Re: Trivial Translation Exercise
From: | Mike Ellis <nihilsum@...> |
Date: | Thursday, August 12, 2004, 6:44 |
Christian Thalmann wrote:
>Inspired by a poster ad for cosmetics, which undoubtedly
>stole it from somewhere else:
>
>"You can't add more years to your life, but you can add
>more life to your years."
>
>Of course, this only works in languages where one word
>is used for both the content and the span of a life...

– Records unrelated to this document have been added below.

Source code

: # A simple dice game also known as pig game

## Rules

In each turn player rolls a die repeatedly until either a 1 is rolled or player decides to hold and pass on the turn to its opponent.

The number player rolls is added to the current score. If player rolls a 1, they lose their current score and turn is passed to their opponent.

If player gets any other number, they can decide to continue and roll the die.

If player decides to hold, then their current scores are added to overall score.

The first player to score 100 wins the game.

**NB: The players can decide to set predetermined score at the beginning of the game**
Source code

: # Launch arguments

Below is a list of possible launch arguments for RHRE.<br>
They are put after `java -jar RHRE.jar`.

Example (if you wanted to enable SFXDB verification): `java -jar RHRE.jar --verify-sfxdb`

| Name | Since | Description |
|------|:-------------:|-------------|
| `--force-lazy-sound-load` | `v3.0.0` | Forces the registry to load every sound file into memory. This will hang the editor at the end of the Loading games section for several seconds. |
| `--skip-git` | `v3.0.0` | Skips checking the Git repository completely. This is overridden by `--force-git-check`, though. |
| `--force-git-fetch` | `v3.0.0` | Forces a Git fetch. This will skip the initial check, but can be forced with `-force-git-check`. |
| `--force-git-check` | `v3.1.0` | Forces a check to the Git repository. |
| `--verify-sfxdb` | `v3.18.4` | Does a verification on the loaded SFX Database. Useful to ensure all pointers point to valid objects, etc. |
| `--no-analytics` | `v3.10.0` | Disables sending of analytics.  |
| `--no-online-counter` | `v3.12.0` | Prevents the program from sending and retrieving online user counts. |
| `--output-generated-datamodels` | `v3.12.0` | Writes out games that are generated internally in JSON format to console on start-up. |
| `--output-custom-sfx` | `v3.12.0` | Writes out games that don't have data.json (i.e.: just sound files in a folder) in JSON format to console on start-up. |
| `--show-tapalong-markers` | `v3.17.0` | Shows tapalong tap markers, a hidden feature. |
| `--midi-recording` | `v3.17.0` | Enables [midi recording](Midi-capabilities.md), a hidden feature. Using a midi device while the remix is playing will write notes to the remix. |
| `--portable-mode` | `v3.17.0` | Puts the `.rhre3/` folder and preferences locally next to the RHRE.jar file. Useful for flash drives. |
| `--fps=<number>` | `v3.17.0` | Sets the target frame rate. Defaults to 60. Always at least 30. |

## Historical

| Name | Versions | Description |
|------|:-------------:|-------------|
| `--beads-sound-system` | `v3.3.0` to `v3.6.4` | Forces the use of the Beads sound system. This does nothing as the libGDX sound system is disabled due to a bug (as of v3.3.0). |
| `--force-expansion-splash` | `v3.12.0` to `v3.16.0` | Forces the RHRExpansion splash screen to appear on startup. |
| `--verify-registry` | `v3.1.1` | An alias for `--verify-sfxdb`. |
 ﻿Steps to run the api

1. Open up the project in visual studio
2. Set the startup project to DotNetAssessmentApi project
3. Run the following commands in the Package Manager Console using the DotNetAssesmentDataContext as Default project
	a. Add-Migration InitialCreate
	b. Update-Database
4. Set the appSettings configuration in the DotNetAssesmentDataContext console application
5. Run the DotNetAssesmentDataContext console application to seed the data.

Yeah and I went and made that distinction in Rhean, which leaves me stuck. I
guess the same idea could be said with something like "you can't add years
to your lifespan, but you can add vitality to it", but that loses the play
on words:
U lai z'umu z'ulin de noc'an jamak ret.
to your lifespan-DAT years-ACC NOT life-ACC add-INF can-2SG
(de is a conjunction that negates what comes before it -- "X de Y" means
"not X but Y")
To keep the word-switching trick intact, you'd have to use the verb "living"
as a noun. Luckily the Rhean infinitive works that way:
U z'umaku z'ulin jamak mu ret, ak' u z'ulit o z'umak jamak ret.
to live-INF-DAT years-ACC add-INF NEG can-2SG , but to years-DAT OBJ
live-INF(-ACC) add-INF can-2SG
... which works and is grammatical but sounds very awkward for some reason.